In IT there are several methods of learning:
  1. RTFM
  2. dig into sources / scratches
  3. do it yourself

If the first method is similar to reading textbooks, then the second two are not at all. Reading the finished documentation (which someone has already written!) Is the simplest of methods (consumption of ready-made in a convenient form for consumption). It often turns out that you need to investigate the phenomenon yourself, to collect information from disparate sources. This is not taught at the institute. Thus, I cannot say that studying at an institute teaches learning. Rather, teaches cram and believe written. What is sometimes fatal.

Higher education broadens the mind


Of course, the chapters on GR will give us a vast expansion of the outlook ... in the area of ​​GR. Often you use IT in IT? The horizon is so ephemeral, that talking about it as an important factor in the work, and saying that it directly depends on the institute ... The main thing is 5 years. 5 years on expanding horizons. Maybe it's better, 5 years to sit and discovery on TV to watch? And that, too, expands. And also in non-related IT fields.

Higher education shows learning ability and perseverance


I can not argue. Certainly, the “nerd”, who memorized anatomy textbook by heart, has a high ability to memorize. And those who went to the Saturday lectures on philosophy for 5 years at 8:30 am without delay will, of course, come to work punctually.

Excellent characteristics for the clerk, for the secretary, for ... well, I do not know for whom, but not for the IT specialist. The world of computers is either interesting or not. If not, it’s useless to cram. It needs to breathe, it needs to live, it has to be absorbed into the blood, like a native language. Then there will be an understanding. If the computer is a foreign environment, which is understood (by memorized by heart) vocabulary, then no skills and no perseverance will produce results.

In other words, this argument, specifically applied to IT, I do not accept.

And finally, the last argument.

Higher education - the way to work in a serious company


... in a serious company that recruits only people with higher education.

I will ask a question: do you really want to work in a company that appreciates the presence of a tapeworm diploma, and not your knowledge of database replication? Do you really think that in such a company you will have an IT-Shaya (not to be confused with the iT-directorship) career? What will you have the freedom to choose a decision, the freedom to study and implement? If it is there, then why does your future head (head of department) choose people on the orders of HR, and not on real skills?

Total


What they read at computer science institutes is pulling at the level of maximum vocational schools in computer science. Otherwise, a piece of paper from the institute is only a relic of the Soviet time and a waste of time in the present. Yes, like a piece of paper, it is valid for people who bow before this piece of paper. But it is a ritual, tradition and regulation.

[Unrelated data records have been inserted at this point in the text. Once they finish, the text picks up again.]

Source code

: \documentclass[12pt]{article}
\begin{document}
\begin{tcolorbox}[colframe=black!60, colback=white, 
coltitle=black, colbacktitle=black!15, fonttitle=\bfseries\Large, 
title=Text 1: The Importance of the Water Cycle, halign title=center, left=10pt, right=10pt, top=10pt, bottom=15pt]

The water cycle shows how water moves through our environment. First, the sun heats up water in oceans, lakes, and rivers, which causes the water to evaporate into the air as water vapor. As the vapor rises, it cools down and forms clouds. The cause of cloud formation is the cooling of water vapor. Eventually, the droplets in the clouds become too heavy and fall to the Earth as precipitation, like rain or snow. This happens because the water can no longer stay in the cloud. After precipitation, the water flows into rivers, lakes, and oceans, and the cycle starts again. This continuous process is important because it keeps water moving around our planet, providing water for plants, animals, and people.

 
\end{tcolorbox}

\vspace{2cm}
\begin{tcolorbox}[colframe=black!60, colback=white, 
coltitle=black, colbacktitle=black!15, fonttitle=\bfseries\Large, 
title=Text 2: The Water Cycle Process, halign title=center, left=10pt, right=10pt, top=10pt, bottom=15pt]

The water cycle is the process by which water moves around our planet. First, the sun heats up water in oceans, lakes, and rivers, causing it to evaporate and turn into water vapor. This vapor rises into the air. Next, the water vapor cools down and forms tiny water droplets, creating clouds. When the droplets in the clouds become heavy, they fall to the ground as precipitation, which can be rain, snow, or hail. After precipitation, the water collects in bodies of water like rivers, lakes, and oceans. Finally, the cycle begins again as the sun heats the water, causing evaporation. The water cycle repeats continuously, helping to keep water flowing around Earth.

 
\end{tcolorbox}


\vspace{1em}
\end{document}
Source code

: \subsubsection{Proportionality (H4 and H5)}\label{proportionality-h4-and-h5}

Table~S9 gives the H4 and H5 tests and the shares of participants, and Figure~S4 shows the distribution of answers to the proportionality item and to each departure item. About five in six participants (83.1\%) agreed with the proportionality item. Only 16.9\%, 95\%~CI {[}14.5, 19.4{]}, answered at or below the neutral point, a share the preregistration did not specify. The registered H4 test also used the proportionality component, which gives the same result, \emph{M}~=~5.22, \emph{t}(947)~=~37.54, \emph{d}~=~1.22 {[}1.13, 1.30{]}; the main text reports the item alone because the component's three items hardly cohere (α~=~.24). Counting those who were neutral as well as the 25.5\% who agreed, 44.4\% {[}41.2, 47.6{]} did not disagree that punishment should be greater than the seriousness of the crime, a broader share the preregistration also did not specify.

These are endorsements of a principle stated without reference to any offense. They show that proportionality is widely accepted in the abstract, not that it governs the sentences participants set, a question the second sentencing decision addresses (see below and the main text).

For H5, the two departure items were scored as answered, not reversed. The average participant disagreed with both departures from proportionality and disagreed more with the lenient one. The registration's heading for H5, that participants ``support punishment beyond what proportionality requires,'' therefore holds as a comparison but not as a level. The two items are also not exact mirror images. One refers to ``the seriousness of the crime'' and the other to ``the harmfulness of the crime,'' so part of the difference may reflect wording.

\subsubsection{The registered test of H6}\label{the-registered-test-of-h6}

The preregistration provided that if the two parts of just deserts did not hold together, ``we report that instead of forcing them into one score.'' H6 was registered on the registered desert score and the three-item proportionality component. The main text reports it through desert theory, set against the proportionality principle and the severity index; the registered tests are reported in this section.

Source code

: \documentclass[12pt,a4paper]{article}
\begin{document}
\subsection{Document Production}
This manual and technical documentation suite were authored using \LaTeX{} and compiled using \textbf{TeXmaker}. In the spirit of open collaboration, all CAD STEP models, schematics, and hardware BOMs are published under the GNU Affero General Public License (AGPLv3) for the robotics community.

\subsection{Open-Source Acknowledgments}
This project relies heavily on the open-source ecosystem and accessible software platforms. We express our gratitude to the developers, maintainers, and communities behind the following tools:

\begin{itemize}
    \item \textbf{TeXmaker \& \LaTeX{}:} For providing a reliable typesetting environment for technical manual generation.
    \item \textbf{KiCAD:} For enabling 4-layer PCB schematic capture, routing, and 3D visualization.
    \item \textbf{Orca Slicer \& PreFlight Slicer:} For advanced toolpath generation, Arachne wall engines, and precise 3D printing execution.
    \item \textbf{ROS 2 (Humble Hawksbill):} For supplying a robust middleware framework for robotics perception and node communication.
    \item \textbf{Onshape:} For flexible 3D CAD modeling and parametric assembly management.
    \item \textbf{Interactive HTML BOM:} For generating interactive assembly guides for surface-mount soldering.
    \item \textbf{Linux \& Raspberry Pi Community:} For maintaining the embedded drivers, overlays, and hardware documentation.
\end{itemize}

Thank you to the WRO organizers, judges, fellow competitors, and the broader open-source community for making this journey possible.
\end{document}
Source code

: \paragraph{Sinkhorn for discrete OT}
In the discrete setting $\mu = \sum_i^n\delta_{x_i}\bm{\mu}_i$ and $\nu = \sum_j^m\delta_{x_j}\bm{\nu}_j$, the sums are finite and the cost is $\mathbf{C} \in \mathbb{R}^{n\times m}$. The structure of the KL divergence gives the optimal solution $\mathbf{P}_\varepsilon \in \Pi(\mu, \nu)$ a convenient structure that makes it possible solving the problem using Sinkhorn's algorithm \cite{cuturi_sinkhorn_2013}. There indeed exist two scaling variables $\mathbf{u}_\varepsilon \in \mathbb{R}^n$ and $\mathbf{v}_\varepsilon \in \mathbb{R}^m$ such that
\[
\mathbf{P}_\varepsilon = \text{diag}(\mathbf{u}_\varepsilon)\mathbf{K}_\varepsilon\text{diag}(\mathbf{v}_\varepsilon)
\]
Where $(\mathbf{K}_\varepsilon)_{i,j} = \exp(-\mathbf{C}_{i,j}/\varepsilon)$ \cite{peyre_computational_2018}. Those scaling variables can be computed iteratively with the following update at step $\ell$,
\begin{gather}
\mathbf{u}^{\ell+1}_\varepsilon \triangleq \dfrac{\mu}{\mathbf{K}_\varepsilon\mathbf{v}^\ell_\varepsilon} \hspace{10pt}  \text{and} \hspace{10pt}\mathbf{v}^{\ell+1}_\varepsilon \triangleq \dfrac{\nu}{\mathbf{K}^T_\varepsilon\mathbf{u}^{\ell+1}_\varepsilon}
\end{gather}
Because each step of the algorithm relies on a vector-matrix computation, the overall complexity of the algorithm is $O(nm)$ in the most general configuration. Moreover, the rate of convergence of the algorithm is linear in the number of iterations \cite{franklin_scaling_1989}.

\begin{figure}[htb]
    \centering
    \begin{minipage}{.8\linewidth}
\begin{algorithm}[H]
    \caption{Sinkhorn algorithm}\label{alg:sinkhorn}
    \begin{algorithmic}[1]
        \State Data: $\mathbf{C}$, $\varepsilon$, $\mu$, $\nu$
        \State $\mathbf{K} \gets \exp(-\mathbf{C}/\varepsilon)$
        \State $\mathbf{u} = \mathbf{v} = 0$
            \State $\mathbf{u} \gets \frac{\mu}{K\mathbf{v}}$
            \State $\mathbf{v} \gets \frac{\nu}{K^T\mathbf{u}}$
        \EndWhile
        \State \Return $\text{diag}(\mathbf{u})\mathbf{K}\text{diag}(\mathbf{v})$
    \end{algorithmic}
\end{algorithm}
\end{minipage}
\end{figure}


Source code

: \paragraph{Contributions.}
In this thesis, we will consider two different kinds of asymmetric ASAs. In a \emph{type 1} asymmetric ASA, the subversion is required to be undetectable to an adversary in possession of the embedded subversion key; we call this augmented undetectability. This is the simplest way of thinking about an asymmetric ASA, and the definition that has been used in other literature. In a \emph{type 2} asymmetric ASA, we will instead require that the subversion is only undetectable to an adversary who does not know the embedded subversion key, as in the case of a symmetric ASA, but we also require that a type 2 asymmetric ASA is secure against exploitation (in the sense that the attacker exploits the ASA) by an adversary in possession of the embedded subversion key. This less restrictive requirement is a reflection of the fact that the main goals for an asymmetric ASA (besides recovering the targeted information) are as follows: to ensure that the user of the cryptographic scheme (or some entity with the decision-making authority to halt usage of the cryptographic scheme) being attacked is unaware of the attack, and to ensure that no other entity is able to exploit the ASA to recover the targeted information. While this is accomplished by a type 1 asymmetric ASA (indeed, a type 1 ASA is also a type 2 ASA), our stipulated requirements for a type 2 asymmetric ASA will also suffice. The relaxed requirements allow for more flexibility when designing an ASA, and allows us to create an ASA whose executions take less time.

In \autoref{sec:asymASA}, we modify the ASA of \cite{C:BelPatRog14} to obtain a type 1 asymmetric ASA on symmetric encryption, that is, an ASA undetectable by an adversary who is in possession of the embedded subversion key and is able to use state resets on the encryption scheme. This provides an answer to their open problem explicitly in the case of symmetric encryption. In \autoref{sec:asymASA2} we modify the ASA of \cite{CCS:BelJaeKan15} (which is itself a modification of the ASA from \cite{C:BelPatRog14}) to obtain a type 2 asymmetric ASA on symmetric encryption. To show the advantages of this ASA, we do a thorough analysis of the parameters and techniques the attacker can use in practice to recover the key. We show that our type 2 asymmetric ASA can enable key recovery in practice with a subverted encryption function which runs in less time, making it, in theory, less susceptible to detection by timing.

There is no evidence of professional skills, and obtaining this paper does not give anything to your professional skills.

And all the arguments “for” are reduced to one thing - how much rituals mean and their observance in our life.

Probably, somewhere there are separate Kaferda and institutes that really teach computer science (eh ... so how do we translate it into Russian?) Who are not trying to reduce everything to communication theory, electrical engineering, nonlinear circuits, computational and discrete mathematics ( subjects related, very useful and respectable, but not at all as comprehensive as we would like from specialized education).

But for now, I see that higher education in our field, in the field of computers, is absent. And his palliatives in the form of “at least some kind of an issue for a tick in a resume” are fiction, profanation and wasted time.